The internet has fallen head over hulls for the Ever Given, the container ship whose massive length blocked the Suez Canal for six days last week. Salvage crews have finally managed to free the vessel, but the memes are still flowing online—thanks in part to Boston Public Library (BPL) staff member Garrett Dash Nelson’s Ever Given Ever Ywhere app, which lets you virtually wedge the enormous boat in a location of your choosing.
“People love to localize a national story, something that’s become totally familiar,” Nelson, a curator at BPL’s Leventhal Map & Education Center, told Boston.com. “They love to see it in their own world.”

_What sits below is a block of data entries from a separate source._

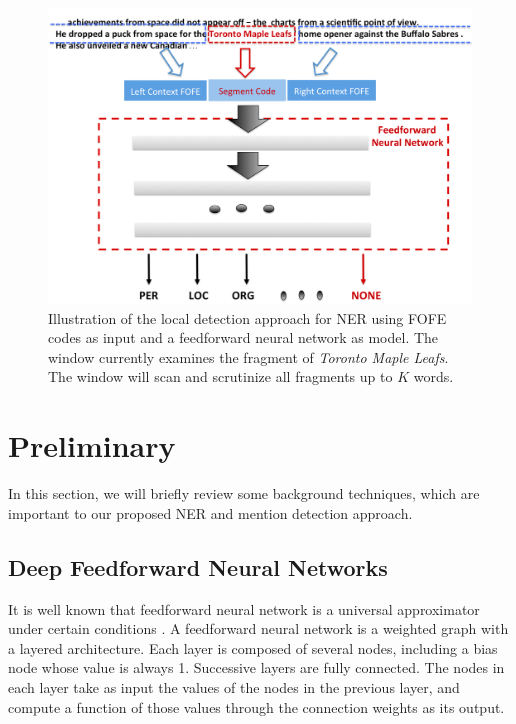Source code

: \documentclass[11pt,a4paper]{article}
\begin{document}
\begin{figure}[t]
	\centering
	\includegraphics[width=0.8\linewidth]{Figure-Diagram.png}
	\caption{Illustration of the local detection approach for NER using FOFE codes as input and a feedforward neural network as model. The window currently examines the fragment of {\it Toronto Maple Leafs}. The window will scan and scrutinize all fragments up to $K$ words. }
	\label{Fig:FOFE-NER-diagram}
\end{figure}


\section{Preliminary}

In this section, we will briefly review some background techniques, which are important to our proposed NER and mention detection approach. 

\subsection{Deep Feedforward Neural Networks}

It is well known that feedforward neural network is a universal approximator under certain conditions \cite{hornik1991approximation}.
A feedforward neural network is a weighted graph with a layered architecture.
Each layer is composed of several nodes, including a bias node whose value is always 1.
Successive layers are fully connected. The nodes in each layer
take as input the values of the nodes in the previous layer, and
compute a function of those values through the connection weights as its
output.
\end{document}
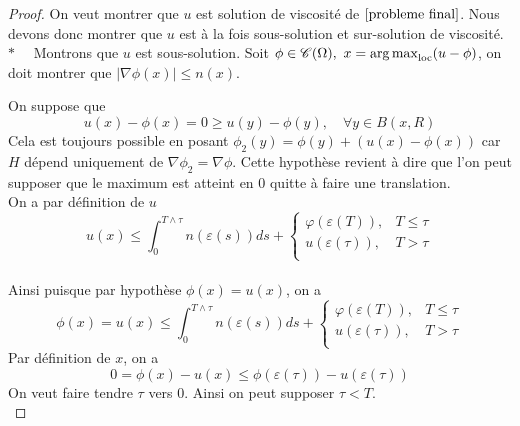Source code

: \begin{proof}

On veut montrer que $u$ est solution de viscosité de $\eqref{probleme final}$. Nous devons donc montrer que $u$ est à la fois sous-solution et sur-solution de viscosité.\\

$\ast \quad$ Montrons que $u$ est sous-solution. Soit $ \phi \in \mathscr{C}(\Omega),\ x=\operatorname*{arg\,max}_{\text{loc}}(u-\phi)$, on doit montrer que $|\nabla\phi (x)|\le n(x)$.

On suppose que 
\begin{equation*}
    u(x)-\phi(x)=0\ge u(y)-\phi(y),\quad\forall y\in B(x,R)
\end{equation*}
Cela est toujours possible en posant $\phi_2(y)=\phi(y)+(u(x)-\phi(x))$ car $H$ dépend uniquement de $\nabla \phi_2=\nabla\phi$. Cette hypothèse revient à dire que l'on peut supposer que le maximum est atteint en $0$ quitte à faire une translation.\\

On a par définition de $u$ 
\begin{equation*}
    u(x)\le \int^{T\wedge \tau}_0 n(\varepsilon(s))ds +
    \begin{cases}
        \varphi\left(\varepsilon\left(T\right)\right), &T\le \tau\\
        u\left(\varepsilon\left(\tau\right)\right), &T> \tau\\ 
    \end{cases}
\end{equation*}\\
Ainsi puisque par hypothèse $\phi(x)=u(x)$, on a
\begin{equation*}
    \phi(x)=u(x)\le \int^{T\wedge \tau}_0 n(\varepsilon(s))ds 
    +\begin{cases}
        \varphi(\varepsilon(T)), &T\le \tau\\
        u(\varepsilon(\tau)), &T> \tau\\
    \end{cases}
\end{equation*}
Par définition de $x$, on a 
\begin{equation*}
    0=\phi(x)-u(x) \leq \phi(\varepsilon(\tau))-u(\varepsilon(\tau))
\end{equation*}
On veut faire tendre $\tau$ vers $0$. Ainsi on peut supposer $\tau<T$. \\


\end{proof}
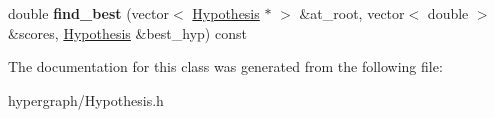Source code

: \begin{DoxyCompactItemize}
\item 
\hypertarget{classScarab_1_1HG_1_1TrivialController_accb9880d602ece9bfb840ee2fbb4d684}{
double {\bfseries find\_\-best} (vector$<$ \hyperlink{structScarab_1_1HG_1_1Hypothesis}{Hypothesis} $\ast$ $>$ \&at\_\-root, vector$<$ double $>$ \&scores, \hyperlink{structScarab_1_1HG_1_1Hypothesis}{Hypothesis} \&best\_\-hyp) const }
\label{classScarab_1_1HG_1_1TrivialController_accb9880d602ece9bfb840ee2fbb4d684}

\end{DoxyCompactItemize}


The documentation for this class was generated from the following file:\begin{DoxyCompactItemize}
\item 
hypergraph/Hypothesis.h\end{DoxyCompactItemize}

The app lets you click around a satellite view of the globe to see the Ever Given situated in a variety of settings; you can resize and rotate the ship to ensure it’s perfectly positioned to block your neighborhood, workplace, or favorite world landmark. On Twitter, Nelson and followers have used the tool to wedge the vessel in sports stadiums, theme parks, and Las Vegas resorts.
The possibilities are truly endless. Boat jokes aside, Nelson sees the meme’s popularity as reflecting a greater truth. “It gives a kind of comic reality to this abstract thing, which is world trade and globalization. We all know that we live in a globalized economy pulled by these really incredible forces that stretch across geography,” he told Boston.com. “It can be hard to fully grasp, but then a big old piece of metal gets wedged in a canal. It’s a striking reminder that frictionless global geography is still built on real material circumstances.”